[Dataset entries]
__________________________________________________

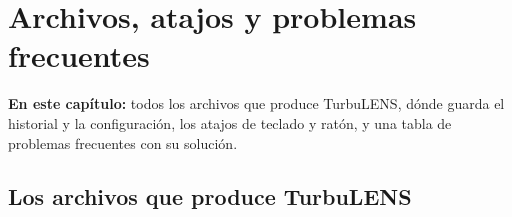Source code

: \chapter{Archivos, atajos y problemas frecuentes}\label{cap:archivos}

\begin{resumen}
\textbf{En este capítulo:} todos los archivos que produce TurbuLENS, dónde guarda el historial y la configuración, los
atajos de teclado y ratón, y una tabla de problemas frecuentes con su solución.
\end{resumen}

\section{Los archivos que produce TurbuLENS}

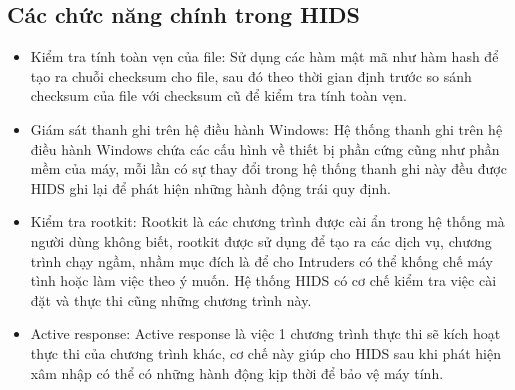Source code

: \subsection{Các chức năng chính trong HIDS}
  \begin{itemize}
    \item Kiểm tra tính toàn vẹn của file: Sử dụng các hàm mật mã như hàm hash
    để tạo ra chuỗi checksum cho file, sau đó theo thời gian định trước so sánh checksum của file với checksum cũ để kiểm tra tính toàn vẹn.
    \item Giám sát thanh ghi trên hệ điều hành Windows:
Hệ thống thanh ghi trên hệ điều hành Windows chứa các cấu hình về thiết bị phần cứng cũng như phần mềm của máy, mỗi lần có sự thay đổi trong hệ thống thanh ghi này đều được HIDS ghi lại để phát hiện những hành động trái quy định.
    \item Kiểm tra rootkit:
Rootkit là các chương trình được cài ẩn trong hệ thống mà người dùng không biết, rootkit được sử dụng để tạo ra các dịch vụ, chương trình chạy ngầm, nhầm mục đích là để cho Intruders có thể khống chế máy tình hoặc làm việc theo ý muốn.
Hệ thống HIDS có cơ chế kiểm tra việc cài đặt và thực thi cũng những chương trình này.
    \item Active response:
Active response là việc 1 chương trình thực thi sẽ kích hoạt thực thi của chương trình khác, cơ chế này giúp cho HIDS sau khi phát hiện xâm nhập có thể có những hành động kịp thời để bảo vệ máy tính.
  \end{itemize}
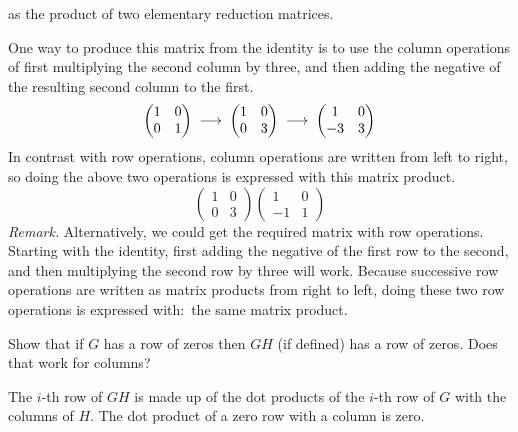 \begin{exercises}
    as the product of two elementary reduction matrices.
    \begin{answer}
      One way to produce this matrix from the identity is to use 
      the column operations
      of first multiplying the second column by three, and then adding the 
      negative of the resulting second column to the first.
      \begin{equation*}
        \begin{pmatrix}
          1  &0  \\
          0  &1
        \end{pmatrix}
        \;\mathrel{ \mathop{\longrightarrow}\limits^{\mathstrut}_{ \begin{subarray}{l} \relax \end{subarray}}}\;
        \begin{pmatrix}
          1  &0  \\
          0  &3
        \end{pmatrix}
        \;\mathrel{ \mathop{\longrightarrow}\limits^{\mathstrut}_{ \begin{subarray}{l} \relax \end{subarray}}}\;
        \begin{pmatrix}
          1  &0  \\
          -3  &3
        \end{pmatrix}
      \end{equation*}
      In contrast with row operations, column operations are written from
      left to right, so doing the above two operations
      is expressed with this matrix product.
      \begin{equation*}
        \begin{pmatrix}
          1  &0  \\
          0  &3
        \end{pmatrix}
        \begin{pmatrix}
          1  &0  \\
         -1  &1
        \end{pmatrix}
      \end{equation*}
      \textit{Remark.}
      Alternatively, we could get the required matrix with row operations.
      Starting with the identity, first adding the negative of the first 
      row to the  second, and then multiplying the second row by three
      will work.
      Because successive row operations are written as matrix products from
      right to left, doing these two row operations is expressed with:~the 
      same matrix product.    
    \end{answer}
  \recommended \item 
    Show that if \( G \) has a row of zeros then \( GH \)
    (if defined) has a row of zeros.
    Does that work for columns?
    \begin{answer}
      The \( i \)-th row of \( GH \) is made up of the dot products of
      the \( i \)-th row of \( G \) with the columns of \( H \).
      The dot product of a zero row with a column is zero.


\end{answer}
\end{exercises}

__________________________________________________

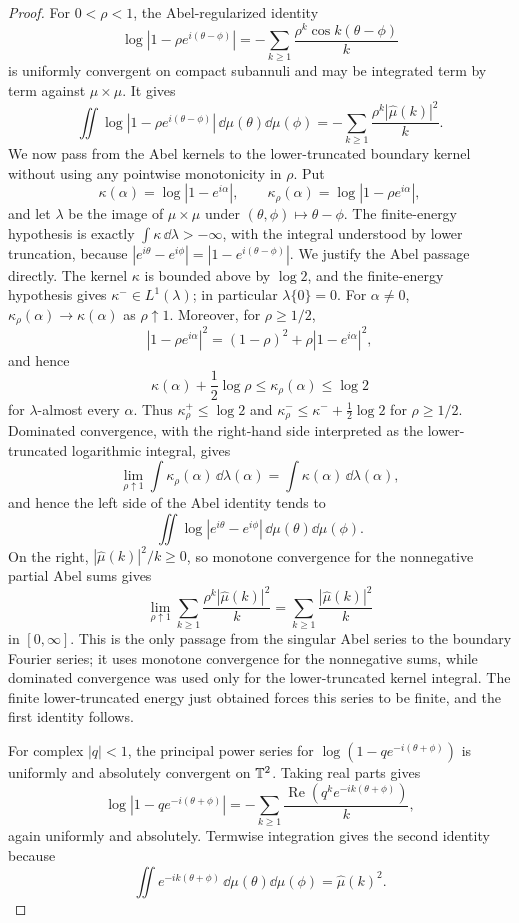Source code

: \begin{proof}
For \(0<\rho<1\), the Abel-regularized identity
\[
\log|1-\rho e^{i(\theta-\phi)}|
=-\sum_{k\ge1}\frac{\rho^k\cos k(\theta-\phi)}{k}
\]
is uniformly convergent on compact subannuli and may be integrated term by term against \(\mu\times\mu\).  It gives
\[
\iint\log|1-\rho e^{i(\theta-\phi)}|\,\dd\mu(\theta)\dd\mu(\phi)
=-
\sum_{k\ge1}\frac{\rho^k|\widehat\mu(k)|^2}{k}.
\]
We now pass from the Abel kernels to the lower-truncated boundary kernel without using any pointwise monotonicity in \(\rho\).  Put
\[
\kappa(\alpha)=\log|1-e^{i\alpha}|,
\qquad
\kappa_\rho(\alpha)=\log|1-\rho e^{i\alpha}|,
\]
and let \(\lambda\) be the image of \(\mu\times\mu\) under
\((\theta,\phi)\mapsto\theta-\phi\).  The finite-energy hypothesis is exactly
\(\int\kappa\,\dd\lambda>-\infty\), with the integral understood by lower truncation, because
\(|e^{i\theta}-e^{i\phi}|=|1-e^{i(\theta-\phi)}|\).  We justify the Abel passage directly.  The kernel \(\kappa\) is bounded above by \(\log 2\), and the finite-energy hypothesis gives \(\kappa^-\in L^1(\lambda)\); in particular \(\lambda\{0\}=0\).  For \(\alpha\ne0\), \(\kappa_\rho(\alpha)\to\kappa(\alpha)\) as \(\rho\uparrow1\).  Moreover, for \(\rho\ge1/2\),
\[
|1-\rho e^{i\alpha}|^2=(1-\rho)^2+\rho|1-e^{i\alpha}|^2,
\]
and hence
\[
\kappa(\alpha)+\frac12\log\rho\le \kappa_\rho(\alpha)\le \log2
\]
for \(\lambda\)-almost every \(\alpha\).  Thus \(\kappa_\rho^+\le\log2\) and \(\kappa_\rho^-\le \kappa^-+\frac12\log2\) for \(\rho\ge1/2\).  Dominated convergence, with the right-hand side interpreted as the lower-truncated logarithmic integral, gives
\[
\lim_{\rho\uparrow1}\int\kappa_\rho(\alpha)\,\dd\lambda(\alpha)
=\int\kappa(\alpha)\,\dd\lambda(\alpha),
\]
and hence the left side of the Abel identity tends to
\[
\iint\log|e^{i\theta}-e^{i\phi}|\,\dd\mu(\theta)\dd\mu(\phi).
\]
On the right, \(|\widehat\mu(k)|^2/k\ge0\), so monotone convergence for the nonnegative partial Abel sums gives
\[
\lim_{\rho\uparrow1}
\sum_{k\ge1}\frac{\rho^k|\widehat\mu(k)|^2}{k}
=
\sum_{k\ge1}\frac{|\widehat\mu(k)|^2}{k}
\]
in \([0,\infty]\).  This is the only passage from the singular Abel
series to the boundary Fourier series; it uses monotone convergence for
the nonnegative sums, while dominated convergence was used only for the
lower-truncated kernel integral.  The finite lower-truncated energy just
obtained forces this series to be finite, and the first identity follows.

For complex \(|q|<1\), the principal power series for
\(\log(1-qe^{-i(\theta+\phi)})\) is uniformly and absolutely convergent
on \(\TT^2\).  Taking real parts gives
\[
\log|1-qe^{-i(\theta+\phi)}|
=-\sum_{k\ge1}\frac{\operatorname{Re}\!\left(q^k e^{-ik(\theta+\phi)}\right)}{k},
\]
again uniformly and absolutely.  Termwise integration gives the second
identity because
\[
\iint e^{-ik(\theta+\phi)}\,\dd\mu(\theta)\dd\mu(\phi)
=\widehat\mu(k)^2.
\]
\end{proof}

__________________________________________________

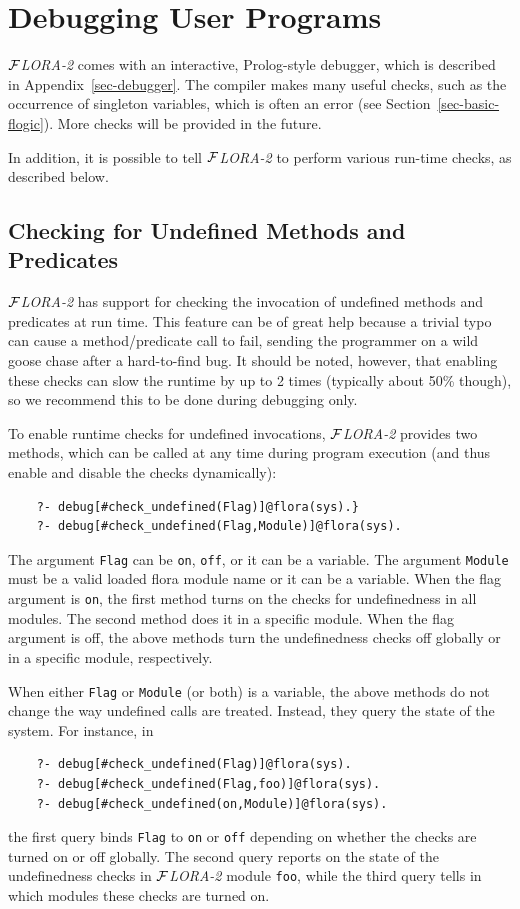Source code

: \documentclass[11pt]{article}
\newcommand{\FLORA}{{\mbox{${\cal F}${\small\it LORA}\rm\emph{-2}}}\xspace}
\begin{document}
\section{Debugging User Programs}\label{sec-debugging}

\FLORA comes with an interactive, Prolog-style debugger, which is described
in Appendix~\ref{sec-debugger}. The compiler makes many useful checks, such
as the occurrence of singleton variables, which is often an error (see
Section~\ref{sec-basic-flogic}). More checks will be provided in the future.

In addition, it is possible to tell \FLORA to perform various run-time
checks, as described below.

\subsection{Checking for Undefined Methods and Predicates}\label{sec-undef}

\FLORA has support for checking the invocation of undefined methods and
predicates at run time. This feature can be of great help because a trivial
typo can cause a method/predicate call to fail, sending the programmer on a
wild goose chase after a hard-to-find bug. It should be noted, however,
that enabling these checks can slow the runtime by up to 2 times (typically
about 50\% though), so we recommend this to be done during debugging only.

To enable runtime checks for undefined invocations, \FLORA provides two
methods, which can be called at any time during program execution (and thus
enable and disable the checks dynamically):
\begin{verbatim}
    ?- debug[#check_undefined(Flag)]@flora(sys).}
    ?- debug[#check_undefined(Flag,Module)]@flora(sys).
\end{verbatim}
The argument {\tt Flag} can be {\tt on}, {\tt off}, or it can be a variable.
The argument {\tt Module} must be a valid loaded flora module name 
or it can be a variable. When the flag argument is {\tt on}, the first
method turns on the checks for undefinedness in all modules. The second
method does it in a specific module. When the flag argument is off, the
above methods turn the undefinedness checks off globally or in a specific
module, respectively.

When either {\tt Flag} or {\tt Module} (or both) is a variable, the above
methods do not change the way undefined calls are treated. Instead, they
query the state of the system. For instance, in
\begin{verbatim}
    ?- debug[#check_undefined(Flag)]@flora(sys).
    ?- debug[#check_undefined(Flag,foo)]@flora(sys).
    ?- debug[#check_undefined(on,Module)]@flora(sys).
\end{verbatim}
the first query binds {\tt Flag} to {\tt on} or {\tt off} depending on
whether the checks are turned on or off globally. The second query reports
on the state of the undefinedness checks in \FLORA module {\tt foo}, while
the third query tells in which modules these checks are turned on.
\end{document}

__________________________________________________

### Activity
Your job is to copy out every line from the records above that has the word "columns".

### Reply
    Does that work for columns?
      the \( i \)-th row of \( G \) with the columns of \( H \).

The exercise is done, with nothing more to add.